-- Material supplied --

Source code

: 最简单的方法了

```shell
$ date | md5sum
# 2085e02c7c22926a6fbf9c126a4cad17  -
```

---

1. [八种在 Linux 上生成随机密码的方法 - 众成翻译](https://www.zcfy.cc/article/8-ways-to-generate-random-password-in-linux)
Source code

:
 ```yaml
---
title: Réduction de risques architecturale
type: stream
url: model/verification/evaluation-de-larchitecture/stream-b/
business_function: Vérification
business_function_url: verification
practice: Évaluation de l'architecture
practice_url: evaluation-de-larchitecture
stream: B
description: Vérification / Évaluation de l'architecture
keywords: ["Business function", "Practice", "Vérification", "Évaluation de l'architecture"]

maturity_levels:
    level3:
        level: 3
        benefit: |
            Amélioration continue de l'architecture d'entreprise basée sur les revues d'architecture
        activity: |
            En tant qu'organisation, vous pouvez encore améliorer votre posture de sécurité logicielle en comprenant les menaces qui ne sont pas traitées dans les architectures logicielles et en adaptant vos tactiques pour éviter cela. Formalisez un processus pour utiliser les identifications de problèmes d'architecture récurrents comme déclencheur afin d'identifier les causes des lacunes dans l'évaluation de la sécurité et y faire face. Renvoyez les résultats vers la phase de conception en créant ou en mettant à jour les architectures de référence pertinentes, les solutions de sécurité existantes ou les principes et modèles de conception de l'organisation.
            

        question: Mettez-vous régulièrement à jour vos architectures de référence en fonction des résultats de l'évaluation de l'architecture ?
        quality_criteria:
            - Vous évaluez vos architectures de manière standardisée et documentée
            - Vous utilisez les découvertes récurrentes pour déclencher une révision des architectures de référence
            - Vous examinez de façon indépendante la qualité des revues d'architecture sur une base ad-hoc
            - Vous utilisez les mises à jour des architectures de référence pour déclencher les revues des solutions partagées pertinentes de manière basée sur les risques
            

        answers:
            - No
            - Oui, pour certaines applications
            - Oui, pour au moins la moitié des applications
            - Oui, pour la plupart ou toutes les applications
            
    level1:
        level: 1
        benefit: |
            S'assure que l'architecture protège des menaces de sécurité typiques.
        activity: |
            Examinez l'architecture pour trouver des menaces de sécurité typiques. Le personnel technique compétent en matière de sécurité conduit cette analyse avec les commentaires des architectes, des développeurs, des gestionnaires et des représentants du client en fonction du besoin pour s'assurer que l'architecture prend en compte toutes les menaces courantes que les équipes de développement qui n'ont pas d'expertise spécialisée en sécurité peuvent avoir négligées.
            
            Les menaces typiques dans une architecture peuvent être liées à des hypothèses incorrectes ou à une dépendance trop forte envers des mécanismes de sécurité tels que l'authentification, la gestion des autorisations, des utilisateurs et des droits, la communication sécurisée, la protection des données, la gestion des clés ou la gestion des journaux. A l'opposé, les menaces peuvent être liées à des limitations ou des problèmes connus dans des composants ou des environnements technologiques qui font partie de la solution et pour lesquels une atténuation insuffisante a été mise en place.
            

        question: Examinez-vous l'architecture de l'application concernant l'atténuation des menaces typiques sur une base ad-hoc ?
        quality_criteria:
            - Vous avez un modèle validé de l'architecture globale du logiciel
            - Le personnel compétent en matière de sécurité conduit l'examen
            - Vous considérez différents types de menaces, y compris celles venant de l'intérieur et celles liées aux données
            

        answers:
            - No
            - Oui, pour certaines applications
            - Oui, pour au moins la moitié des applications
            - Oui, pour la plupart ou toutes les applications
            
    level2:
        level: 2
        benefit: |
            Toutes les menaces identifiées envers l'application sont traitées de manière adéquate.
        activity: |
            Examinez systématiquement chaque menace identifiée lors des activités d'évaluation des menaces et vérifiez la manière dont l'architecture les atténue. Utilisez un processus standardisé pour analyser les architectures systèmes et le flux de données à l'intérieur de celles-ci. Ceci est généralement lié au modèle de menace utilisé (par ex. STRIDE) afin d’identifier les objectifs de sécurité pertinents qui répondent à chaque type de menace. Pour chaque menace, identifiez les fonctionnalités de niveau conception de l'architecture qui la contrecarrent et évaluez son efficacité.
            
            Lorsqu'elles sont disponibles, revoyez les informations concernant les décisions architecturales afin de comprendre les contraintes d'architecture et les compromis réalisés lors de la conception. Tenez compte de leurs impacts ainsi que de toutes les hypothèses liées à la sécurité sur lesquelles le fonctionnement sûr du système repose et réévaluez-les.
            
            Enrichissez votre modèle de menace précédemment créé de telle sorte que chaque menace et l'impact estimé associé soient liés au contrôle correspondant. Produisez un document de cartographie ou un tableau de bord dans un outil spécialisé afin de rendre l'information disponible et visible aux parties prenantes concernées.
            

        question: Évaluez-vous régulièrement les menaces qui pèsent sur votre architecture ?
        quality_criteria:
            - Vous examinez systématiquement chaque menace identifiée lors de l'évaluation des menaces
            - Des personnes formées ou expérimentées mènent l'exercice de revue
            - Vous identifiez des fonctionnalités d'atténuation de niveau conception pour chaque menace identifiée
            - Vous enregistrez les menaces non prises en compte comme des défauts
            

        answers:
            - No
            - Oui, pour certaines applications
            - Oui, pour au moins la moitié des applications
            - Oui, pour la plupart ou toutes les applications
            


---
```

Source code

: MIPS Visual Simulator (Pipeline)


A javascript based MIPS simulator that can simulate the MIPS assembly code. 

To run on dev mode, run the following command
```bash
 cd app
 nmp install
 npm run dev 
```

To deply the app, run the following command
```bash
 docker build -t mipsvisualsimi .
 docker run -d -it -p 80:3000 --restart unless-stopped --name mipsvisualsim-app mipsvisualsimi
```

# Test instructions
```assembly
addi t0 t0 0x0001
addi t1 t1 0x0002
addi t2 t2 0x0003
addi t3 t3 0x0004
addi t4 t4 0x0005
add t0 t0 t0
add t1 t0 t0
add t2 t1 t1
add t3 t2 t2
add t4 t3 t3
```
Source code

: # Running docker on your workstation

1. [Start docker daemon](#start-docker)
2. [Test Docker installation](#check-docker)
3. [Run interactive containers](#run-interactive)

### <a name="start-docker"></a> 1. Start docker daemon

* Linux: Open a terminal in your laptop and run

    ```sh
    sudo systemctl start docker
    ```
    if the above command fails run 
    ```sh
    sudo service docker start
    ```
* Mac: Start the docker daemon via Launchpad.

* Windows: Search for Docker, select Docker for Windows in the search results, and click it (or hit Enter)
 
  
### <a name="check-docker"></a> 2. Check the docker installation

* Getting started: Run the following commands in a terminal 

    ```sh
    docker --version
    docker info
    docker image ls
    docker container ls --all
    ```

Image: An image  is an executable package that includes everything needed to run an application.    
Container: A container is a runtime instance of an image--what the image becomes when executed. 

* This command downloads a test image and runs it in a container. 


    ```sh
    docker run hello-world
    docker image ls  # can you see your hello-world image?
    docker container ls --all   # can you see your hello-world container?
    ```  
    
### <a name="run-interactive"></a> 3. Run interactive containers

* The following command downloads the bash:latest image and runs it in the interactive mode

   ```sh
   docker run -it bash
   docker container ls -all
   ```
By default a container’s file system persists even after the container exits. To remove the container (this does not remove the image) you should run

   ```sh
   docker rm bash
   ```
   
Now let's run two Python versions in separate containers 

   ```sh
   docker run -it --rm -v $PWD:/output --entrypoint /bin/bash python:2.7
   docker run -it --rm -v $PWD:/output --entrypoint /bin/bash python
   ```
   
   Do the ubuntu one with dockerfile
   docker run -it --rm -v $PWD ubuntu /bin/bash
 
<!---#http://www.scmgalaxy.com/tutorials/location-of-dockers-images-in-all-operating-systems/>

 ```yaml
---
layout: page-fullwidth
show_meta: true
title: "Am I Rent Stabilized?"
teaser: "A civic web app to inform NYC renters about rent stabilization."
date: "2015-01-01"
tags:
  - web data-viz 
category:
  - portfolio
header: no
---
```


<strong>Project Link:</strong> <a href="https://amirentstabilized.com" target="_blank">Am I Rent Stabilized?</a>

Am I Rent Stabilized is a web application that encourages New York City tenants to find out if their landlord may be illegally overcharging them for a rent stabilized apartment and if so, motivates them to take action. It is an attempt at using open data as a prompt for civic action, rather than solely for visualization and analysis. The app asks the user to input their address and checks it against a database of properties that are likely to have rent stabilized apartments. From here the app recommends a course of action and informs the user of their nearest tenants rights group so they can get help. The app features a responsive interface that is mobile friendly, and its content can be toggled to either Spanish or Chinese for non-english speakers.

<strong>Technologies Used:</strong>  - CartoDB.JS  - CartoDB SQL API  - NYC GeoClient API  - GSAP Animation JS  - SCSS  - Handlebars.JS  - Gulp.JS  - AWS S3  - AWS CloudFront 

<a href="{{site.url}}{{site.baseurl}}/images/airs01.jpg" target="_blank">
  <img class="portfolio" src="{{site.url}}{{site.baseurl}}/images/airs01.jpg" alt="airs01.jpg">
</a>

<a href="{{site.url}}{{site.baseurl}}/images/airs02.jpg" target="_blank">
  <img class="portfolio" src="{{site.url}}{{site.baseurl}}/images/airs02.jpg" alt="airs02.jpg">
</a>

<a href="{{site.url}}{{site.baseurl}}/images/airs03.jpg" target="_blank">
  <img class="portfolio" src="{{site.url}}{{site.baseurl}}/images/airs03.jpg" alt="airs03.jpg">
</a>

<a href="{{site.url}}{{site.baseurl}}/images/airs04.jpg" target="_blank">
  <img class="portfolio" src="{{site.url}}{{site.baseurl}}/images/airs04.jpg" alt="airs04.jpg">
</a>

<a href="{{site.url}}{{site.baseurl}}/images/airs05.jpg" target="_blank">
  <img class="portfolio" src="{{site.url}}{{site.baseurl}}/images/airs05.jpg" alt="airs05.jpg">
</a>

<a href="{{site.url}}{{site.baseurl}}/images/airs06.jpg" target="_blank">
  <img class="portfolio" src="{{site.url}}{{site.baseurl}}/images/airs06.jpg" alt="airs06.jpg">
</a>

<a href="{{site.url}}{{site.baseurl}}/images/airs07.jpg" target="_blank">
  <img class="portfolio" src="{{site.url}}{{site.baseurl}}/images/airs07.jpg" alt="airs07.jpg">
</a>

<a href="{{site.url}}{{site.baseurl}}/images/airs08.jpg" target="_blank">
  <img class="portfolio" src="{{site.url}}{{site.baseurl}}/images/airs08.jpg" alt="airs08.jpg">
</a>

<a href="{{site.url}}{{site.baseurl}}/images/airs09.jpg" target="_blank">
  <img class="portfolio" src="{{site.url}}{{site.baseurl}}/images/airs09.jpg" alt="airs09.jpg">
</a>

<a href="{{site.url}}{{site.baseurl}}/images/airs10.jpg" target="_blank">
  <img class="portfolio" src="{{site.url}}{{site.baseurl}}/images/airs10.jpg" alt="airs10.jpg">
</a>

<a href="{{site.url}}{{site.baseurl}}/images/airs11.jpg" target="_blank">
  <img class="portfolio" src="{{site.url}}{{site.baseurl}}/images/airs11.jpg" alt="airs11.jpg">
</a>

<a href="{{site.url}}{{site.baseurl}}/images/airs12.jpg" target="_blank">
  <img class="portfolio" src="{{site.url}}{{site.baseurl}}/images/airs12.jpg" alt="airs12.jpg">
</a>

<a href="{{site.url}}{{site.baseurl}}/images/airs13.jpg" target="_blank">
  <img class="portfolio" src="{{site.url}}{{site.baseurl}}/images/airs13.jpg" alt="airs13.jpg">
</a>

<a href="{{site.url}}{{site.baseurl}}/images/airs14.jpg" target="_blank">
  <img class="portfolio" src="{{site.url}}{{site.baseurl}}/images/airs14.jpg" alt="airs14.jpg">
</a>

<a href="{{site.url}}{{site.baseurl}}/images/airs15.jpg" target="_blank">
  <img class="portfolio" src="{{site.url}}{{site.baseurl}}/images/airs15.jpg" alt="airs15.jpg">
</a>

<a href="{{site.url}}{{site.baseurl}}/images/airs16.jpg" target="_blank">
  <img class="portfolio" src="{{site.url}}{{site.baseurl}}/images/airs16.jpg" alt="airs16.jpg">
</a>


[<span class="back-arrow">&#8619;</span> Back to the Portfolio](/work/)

-- Your objective --
Search the data above for the string "Linux" and return every line that has it.

-- Solution for this problem --
1. [八种在 Linux 上生成随机密码的方法 - 众成翻译](https://www.zcfy.cc/article/8-ways-to-generate-random-password-in-linux)
* Linux: Open a terminal in your laptop and run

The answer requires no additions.